----- Entries shown

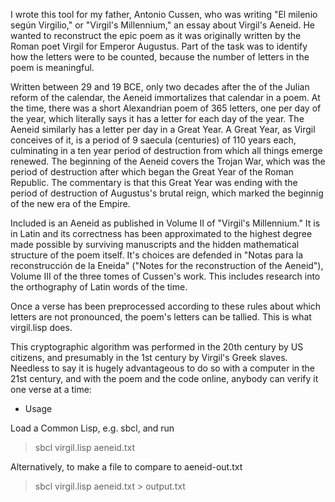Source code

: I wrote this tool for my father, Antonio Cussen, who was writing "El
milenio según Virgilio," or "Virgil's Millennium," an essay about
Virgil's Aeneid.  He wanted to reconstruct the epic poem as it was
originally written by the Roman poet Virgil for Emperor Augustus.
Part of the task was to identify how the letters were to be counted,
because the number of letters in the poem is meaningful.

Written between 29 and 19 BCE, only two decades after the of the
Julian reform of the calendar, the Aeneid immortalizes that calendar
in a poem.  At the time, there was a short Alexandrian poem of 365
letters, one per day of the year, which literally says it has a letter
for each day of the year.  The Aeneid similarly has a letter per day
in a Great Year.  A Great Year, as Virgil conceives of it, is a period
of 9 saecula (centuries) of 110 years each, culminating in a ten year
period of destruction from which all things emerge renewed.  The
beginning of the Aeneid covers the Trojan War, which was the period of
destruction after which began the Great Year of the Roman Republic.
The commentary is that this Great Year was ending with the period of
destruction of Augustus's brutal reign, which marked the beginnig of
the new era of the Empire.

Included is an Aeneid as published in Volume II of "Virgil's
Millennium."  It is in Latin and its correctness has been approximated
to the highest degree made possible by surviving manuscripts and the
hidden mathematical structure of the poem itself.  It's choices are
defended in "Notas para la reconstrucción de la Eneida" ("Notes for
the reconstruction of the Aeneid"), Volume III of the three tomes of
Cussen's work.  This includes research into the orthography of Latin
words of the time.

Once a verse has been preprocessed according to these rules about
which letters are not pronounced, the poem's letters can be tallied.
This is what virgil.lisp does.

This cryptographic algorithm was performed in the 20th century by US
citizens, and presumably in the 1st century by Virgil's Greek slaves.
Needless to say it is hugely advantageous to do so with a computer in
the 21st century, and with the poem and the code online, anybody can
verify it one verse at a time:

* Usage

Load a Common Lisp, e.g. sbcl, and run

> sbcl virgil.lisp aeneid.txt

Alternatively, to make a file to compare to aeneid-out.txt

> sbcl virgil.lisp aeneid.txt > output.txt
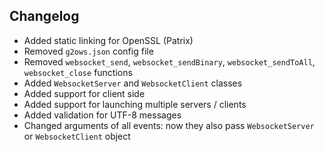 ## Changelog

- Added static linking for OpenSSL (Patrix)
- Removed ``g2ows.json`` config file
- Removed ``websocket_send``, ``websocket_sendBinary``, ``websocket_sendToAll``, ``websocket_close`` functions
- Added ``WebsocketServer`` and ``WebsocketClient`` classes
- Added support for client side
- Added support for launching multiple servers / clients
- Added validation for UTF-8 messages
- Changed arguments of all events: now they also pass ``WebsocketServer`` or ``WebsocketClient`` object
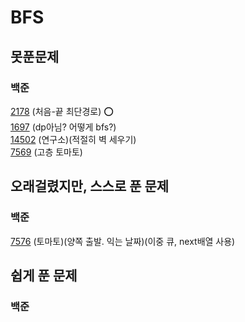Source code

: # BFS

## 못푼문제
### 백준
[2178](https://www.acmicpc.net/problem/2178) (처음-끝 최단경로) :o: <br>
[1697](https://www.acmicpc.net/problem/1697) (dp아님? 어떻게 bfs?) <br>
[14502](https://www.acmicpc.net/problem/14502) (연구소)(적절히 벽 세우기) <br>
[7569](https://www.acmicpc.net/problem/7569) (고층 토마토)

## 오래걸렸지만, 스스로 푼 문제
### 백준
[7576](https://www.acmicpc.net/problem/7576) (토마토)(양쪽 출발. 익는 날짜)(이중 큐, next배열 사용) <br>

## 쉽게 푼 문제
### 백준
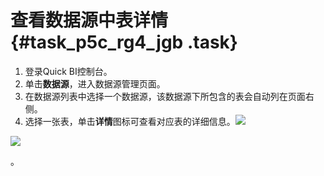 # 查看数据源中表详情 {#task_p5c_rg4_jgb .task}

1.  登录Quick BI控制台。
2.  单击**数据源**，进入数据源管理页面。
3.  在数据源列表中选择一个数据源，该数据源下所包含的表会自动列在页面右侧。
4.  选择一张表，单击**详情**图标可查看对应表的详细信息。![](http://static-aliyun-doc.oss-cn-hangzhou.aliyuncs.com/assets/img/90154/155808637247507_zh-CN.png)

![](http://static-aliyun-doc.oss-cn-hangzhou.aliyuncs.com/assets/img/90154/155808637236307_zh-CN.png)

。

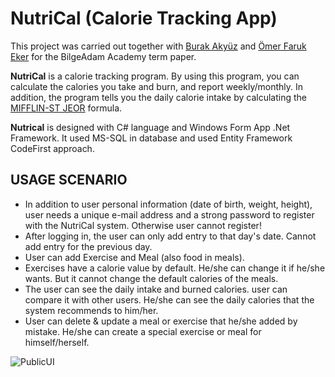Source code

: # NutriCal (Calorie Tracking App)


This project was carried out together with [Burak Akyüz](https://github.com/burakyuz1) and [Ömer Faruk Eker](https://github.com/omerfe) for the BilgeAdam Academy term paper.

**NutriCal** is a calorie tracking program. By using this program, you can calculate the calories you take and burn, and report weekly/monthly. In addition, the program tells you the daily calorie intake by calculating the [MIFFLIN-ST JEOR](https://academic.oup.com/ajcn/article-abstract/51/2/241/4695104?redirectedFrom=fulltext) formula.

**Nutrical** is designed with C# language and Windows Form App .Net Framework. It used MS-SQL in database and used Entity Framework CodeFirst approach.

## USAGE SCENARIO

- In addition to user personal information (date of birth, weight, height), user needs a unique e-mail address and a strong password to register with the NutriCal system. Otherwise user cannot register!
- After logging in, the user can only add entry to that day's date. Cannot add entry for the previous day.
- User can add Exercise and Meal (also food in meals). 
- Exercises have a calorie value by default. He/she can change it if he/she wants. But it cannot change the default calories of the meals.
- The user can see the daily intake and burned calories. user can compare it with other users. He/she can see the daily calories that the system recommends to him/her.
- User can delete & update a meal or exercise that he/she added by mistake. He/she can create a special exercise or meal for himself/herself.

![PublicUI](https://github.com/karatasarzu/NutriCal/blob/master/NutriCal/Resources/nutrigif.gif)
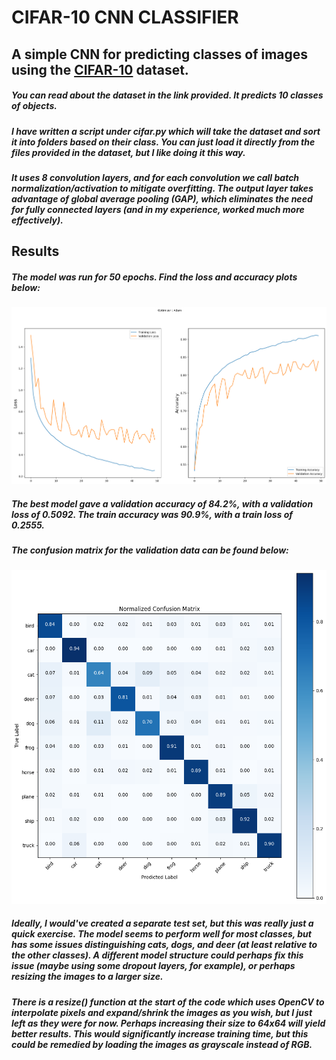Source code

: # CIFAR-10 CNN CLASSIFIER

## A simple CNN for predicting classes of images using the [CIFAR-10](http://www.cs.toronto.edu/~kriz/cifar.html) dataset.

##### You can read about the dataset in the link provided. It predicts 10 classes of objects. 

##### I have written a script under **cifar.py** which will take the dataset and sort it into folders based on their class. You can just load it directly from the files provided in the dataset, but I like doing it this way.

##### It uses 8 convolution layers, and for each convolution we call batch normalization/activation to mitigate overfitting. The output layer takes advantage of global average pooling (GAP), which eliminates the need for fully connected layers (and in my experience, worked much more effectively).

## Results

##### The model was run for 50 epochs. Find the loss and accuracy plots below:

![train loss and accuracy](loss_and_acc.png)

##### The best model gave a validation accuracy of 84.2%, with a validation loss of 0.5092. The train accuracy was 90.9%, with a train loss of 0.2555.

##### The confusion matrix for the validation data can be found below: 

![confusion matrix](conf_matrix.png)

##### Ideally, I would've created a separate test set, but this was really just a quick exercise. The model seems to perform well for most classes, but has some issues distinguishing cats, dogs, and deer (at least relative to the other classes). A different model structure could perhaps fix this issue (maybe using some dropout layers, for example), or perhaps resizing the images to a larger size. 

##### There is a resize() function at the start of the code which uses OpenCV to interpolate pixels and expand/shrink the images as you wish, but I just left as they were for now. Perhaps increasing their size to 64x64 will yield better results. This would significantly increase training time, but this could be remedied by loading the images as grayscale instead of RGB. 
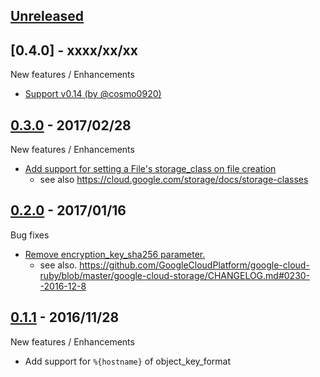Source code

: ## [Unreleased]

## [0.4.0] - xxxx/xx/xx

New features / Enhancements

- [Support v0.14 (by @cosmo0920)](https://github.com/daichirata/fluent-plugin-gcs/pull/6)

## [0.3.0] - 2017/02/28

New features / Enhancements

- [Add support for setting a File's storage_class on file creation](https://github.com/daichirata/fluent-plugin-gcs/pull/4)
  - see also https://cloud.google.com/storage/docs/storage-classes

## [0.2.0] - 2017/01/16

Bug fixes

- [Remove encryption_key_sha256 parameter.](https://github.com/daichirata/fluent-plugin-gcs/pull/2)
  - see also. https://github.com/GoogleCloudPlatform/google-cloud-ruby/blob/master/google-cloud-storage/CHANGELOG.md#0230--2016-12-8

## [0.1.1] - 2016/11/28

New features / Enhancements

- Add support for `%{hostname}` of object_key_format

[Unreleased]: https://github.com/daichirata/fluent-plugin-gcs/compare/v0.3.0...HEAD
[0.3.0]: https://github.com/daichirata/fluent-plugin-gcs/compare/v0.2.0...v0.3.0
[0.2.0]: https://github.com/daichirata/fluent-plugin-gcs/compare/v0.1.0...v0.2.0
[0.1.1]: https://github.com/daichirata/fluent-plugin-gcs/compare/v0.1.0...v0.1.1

----------

_Task brief_:
The listing above holds a line with "poem of 365" and a line with "This cryptographic algorithm". Print the stretch from the first through the second, exactly and alone.

_Reply to the exercise_:
in a poem.  At the time, there was a short Alexandrian poem of 365
letters, one per day of the year, which literally says it has a letter
for each day of the year.  The Aeneid similarly has a letter per day
in a Great Year.  A Great Year, as Virgil conceives of it, is a period
of 9 saecula (centuries) of 110 years each, culminating in a ten year
period of destruction from which all things emerge renewed.  The
beginning of the Aeneid covers the Trojan War, which was the period of
destruction after which began the Great Year of the Roman Republic.
The commentary is that this Great Year was ending with the period of
destruction of Augustus's brutal reign, which marked the beginnig of
the new era of the Empire.

Included is an Aeneid as published in Volume II of "Virgil's
Millennium."  It is in Latin and its correctness has been approximated
to the highest degree made possible by surviving manuscripts and the
hidden mathematical structure of the poem itself.  It's choices are
defended in "Notas para la reconstrucción de la Eneida" ("Notes for
the reconstruction of the Aeneid"), Volume III of the three tomes of
Cussen's work.  This includes research into the orthography of Latin
words of the time.

Once a verse has been preprocessed according to these rules about
which letters are not pronounced, the poem's letters can be tallied.
This is what virgil.lisp does.

This cryptographic algorithm was performed in the 20th century by US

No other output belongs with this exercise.